EXCLUSIVE: When they help build a Hollywood star career, agents and managers know it can all end in a moment. That usually comes in the form of a phone call, informing them that client has dropped them for another rep. While that is hard to bear, I have been imagining how much worse it has been for Luber Rocklin Entertainment’s Matt Luber. His 18-year run with Paul Walker ended with a Saturday phone call as Luber and his daughter were leaving a sports bar to attend a college football game in Phoenix. That is when Luber learned that Walker had died instantly at age 40 in a tragic car crash.
Understandably, much of the press coverage since has focused on the fast car that spun out of control with Walker riding shotgun, and the repercussions for Fast & Furious 7, which was halfway done and on a Thanksgiving holiday when Walker attended a charity event in Southern California and climbed into a Porsche driven by his friend, Roger Rodas. Less plentiful have been the details on who Walker really was. And how a guy that handsome, and one of the drivers of Universal’s most lucrative billion-dollar Fast & Furious franchise, managed to keep his private life largely private. Mindful that Luber is mourning his friend and signature client of nearly two decades, I asked him to help fill out that part of the picture.

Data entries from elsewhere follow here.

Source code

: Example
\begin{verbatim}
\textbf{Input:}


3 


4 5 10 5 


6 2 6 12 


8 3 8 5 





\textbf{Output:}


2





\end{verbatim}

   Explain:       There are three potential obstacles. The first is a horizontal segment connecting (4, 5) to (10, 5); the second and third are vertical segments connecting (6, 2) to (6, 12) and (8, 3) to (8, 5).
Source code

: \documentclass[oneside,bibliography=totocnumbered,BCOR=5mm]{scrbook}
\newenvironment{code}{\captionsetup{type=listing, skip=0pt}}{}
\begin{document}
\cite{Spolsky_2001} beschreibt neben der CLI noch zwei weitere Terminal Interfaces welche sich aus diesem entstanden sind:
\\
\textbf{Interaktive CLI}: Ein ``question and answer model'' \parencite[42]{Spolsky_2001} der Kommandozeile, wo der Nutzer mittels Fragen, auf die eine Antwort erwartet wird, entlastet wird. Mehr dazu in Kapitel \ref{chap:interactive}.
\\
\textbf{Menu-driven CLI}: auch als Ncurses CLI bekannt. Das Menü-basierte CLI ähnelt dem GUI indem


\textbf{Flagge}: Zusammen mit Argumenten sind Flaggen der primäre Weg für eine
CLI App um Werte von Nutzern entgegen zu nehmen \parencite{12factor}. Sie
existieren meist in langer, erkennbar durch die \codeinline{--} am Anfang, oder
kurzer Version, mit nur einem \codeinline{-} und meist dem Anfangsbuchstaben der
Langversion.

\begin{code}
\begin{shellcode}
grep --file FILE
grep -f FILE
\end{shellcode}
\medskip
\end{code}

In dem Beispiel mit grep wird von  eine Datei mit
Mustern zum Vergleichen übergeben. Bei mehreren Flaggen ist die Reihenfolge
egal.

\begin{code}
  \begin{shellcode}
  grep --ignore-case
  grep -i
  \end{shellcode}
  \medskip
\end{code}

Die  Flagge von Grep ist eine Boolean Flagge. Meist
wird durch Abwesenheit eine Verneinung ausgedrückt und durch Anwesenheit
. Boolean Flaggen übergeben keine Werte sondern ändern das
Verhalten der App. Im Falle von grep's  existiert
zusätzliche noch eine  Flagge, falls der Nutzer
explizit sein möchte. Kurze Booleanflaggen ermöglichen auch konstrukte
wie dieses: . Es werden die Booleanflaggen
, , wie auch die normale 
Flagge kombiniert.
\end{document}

While he often found it hard to find the words during our conversation, Luber felt it was worth talking about who this guy really was.
What became clear is that a major reason Walker had something of a stealth career was, he just had no interest in playing the movie star game, and relished operating under the radar. He liked acting in movies, sure, but he did not want to be defined by that. If there was one indelible example of this for Luber, it came early in their run together, when Walker was close to landing the lead role of Superman for Warner Bros. This was a job that would bring an oversized payday for a young actor, with sequel options that potentially would set him up forever.

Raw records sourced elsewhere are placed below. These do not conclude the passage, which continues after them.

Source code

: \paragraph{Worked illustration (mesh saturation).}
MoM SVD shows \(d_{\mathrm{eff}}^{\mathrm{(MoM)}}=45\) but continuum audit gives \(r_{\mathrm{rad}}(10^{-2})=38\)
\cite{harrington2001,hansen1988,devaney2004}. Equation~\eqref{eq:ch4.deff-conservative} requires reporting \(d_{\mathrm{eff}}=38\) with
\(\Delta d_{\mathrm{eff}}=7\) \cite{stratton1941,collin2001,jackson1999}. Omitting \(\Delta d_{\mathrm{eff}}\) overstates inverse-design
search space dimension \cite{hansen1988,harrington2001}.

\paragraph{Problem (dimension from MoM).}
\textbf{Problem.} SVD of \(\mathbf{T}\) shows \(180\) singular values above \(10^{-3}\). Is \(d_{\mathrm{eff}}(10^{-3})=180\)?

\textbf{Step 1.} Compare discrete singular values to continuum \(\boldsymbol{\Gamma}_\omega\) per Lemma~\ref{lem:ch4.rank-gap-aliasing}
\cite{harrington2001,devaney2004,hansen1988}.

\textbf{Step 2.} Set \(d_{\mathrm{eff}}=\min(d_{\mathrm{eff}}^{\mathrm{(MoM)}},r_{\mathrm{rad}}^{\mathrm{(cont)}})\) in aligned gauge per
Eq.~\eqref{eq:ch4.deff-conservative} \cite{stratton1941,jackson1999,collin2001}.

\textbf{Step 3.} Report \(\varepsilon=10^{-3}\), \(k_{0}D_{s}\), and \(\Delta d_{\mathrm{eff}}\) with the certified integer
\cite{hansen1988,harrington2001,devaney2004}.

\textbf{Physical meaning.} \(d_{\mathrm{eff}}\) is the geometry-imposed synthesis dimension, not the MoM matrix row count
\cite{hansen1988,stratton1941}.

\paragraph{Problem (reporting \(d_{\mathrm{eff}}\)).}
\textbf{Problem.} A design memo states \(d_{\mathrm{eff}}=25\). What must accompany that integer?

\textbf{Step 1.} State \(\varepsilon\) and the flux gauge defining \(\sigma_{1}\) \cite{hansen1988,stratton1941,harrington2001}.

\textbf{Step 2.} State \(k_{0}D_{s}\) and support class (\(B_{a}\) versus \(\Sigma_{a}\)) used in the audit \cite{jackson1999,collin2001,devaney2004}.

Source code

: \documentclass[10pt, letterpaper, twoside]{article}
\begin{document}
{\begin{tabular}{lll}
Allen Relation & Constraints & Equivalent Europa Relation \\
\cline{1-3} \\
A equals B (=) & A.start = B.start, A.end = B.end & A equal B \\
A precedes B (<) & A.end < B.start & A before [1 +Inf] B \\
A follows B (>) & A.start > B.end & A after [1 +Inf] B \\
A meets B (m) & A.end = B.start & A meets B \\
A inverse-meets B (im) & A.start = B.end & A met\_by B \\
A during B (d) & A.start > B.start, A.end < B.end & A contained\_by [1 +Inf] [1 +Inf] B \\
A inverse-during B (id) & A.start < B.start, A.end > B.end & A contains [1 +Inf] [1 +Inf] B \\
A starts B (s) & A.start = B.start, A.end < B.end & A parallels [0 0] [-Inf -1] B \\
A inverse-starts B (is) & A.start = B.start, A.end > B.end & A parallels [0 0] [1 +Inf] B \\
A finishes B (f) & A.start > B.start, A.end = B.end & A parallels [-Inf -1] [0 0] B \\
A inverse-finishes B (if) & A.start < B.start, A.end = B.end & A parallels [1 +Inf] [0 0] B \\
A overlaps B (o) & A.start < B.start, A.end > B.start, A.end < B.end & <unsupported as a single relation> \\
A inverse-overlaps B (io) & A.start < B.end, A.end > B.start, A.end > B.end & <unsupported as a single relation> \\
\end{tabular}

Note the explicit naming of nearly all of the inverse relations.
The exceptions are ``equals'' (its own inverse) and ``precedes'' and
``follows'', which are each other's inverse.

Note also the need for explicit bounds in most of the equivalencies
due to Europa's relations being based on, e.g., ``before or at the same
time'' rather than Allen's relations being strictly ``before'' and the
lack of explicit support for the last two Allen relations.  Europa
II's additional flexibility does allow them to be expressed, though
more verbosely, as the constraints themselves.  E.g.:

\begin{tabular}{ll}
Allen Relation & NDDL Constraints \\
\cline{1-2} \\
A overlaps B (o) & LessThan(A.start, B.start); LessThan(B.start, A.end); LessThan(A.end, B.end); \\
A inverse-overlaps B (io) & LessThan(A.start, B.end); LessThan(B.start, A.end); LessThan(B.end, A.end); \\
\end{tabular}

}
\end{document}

“This was a mega-payday we were looking at, and I get a call from him in my office,” Luber recalled. “He tells me, ‘Get me the F out of here. I am standing here in these boots, I’m wearing a cape, tights and I’ve got an S on my chest. I’m leaving. I’m not doing it. I’m not wearing the boots, I’m not wearing the S. I’m not doing any of it, so get me the F out of here.’ And that was the end of the Superman screen test.”
Losing the chance to commission a big salary like that is certainly enough to tax any manager’s patience. But Luber by then had become one of Walker’s closest friends. And he couldn’t help but admire his buddy’s instincts for knowing what was right for him, and making hard choices on what was not. Becoming defined globally as a superhero was not at all what Walker wanted.
“Paul had his priorities clear, always,” Luber told me. “So if there was a sick relative in Oregon, which there was, he was going to bypass a big meeting with a director that would have gotten him a certain great role. If someone close to him was in need, that was more important. It wasn’t always easy for me, but I was proud of him that his heart was in the right place. If something involving close friends and family was going to get in the way of a picture, sure we’d always have the conversation, but the way he balanced friendship with business, you always knew Paul was going to choose the former over the latter. The reason you didn’t see him in the cameo in Fast & Furious 3? Paul was dealing with an ailing grandfather. There was no changing his mind on these things. It caused us some stressful moments, but these were definitely things we could joke about later.”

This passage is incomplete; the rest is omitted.